This past year has been a remarkable year in terms of new studies examining the effects of exercise on your brain.
Everyone knows, of course, that exercise is good for you. But these studies together provide compelling evidence that exercise (and inactivity) profoundly change the structure and function of your brain.
One set of studies has shown that exercise profoundly affects your genes.
It used to be thought that your biologic makeup was determined entirely by the genes you inherited. But a set of studies over the past decade have demonstrated that your biology is also affected by the way your body turns on or turns off your genes. The most important process that changes which genes are active involves methylation of the DNA.
DNA methylation involves the addition of a methyl group to the cytosine or adenine DNA nucleotides (these are the building blocks of DNA). DNA methylation stably alters the expression of genes in cells.
It turns out that one of the things that most profoundly affects this gene regulation is exercise.
In essence, the genes that are turned on if you exercise regularly are very different from the genes that are activated when you are inactive.
More recently, Gretchen Reynolds, in a New York Times blog post in January 2014, summarizes data showing how inactivity changes the structure of the brain and increases vulnerability to stress.
In a study recently published in The Journal of Comparative Neurology, scientists at Wayne State University School of Medicine looked at how exercise or inactivity affected the brain in rats (obviously this study couldn’t be done in humans). They focused on changes in a particular part of the brain, the rostral ventrolateral medulla, which governs your body’s unconscious responses to stress.
After three months, there were significant changes in this area of the brain in the animals who were not allowed to exercise (rats, unlike some humans, like running, and will do so if they have a chance). In those animals, there were new connections between the neurons (brain cells) and these changes appeared to correlate with a much more reactive sympathetic nervous system.
The sympathetic nervous system is the part of the brain that governs our “fight or flight” response to stressful or frightening situations.

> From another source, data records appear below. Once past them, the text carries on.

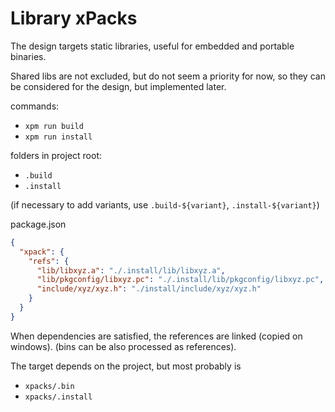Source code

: # Library xPacks

The design targets static libraries, useful for embedded and portable binaries.

Shared libs are not excluded, but do not seem a priority for now, so they can 
be considered for the design, but implemented later.

commands:

- `xpm run build`
- `xpm run install`

folders in project root:

- `.build`
- `.install`

(if necessary to add variants, use `.build-${variant}`, `.install-${variant}`)

package.json
```json
{
  "xpack": {
    "refs": {
      "lib/libxyz.a": "./.install/lib/libxyz.a",
      "lib/pkgconfig/libxyz.pc": "./.install/lib/pkgconfig/libxyz.pc",
      "include/xyz/xyz.h": "./install/include/xyz/xyz.h"
    }
  }
}
```

When dependencies are satisfied, the references are linked (copied on windows).
(bins can be also processed as references).

The target depends on the project, but most probably is 

- `xpacks/.bin`
- `xpacks/.install`

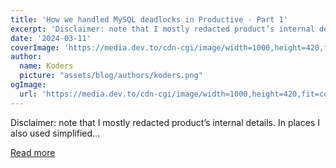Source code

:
 ```yaml
---
title: 'How we handled MySQL deadlocks in Productive - Part 1'
excerpt: 'Disclaimer: note that I mostly redacted product’s internal details. In places I also used simplified...'
date: '2024-03-11'
coverImage: 'https://media.dev.to/cdn-cgi/image/width=1000,height=420,fit=cover,gravity=auto,format=auto/https%3A%2F%2Fdev-to-uploads.s3.amazonaws.com%2Fuploads%2Farticles%2F0mbiysmmmy5m3z82d7ds.jpeg'
author:
  name: Koders
  picture: "assets/blog/authors/koders.png"
ogImage:
  url: 'https://media.dev.to/cdn-cgi/image/width=1000,height=420,fit=cover,gravity=auto,format=auto/https%3A%2F%2Fdev-to-uploads.s3.amazonaws.com%2Fuploads%2Farticles%2F0mbiysmmmy5m3z82d7ds.jpeg'
---
```


Disclaimer: note that I mostly redacted product’s internal details. In places I also used simplified...

[Read more](https://dev.to/productive/how-we-handled-mysql-deadlocks-in-productive-part-1-15ce)
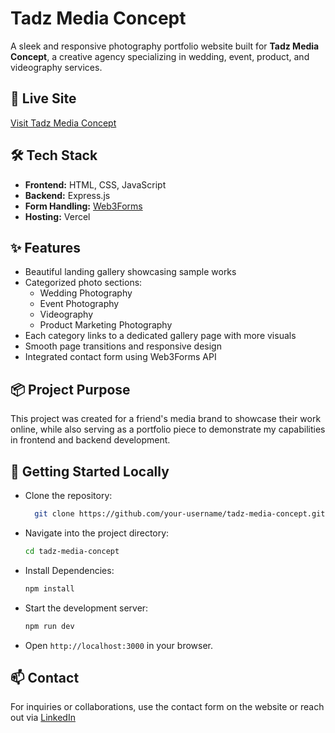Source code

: # Tadz Media Concept

A sleek and responsive photography portfolio website built for **Tadz Media Concept**, a creative agency specializing in wedding, event, product, and videography services.

## 🔗 Live Site

[Visit Tadz Media Concept](https://temmytade-balogun.vercel.app/)

## 🛠 Tech Stack

- **Frontend:** HTML, CSS, JavaScript
- **Backend:** Express.js
- **Form Handling:** [Web3Forms](https://web3forms.com/)
- **Hosting:** Vercel

## ✨ Features

- Beautiful landing gallery showcasing sample works
- Categorized photo sections:
  - Wedding Photography
  - Event Photography
  - Videography
  - Product Marketing Photography
- Each category links to a dedicated gallery page with more visuals
- Smooth page transitions and responsive design
- Integrated contact form using Web3Forms API

## 📦 Project Purpose

This project was created for a friend's media brand to showcase their work online, while also serving as a portfolio piece to demonstrate my capabilities in frontend and backend development.

## 🚀 Getting Started Locally

- Clone the repository:

  ```sh
    git clone https://github.com/your-username/tadz-media-concept.git
  ```

- Navigate into the project directory:

  ```sh
  cd tadz-media-concept
  ```

- Install Dependencies:

  ```sh
  npm install
  ```

- Start the development server:

  ```sh
  npm run dev
  ```

- Open `http://localhost:3000` in your browser.

## 📫 Contact

For inquiries or collaborations, use the contact form on the website or reach out via [LinkedIn](https://www.linkedin.com/in/ayomide-kayode-b24a22277/)
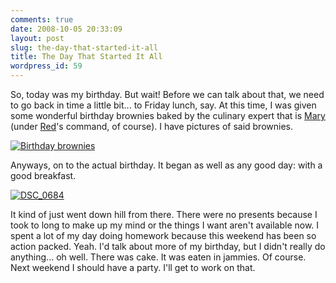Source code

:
 ```yaml
---
comments: true
date: 2008-10-05 20:33:09
layout: post
slug: the-day-that-started-it-all
title: The Day That Started It All
wordpress_id: 59
---
```


So, today was my birthday. But wait! Before we can talk about that, we need to go back in time a little bit... to Friday lunch, say. At this time, I was given some wonderful birthday brownies baked by the culinary expert that is [Mary](http://theocake.blogspot.com/) (under [Red](http://lessgravity.blogspot.com/)'s command, of course). I have pictures of said brownies.

[![Birthday brownies](http://farm4.static.flickr.com/3001/3068611641_d441f0f501.jpg)](http://www.flickr.com/photos/couchpotato99/3068611641/)

Anyways, on to the actual birthday. It began as well as any good day: with a good breakfast.

[![DSC_0684](http://farm4.static.flickr.com/3295/2915722984_f15a5d3833.jpg)](http://www.flickr.com/photos/couchpotato99/2915722984/)

It kind of just went down hill from there. There were no presents because I took to long to make up my mind or the things I want aren't available now. I spent a lot of my day doing homework because this weekend has been so action packed. Yeah. I'd talk about more of my birthday, but I didn't really do anything... oh well. There was cake. It was eaten in jammies. Of course. Next weekend I should have a party. I'll get to work on that.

If your sympathetic nervous system is hyperactive, you have trouble calming down when you are dealing with moderately stressful situations (you are overly sensitive to stress, and your reactions to stress last longer than they should).
As a result you have a higher risk of heart attacks, hypertension, stroke, and anxiety and depression.
This brain change could explain why exercising is so good at reducing the risk of these conditions.
A number of studies suggest that you can get a lot of benefit from a little exercise – just 30 minutes of activity that raises your heart rate per day (walking, vigorous vacuum cleaning, etcetera).
It seems like a small price to pay for a health brain and body.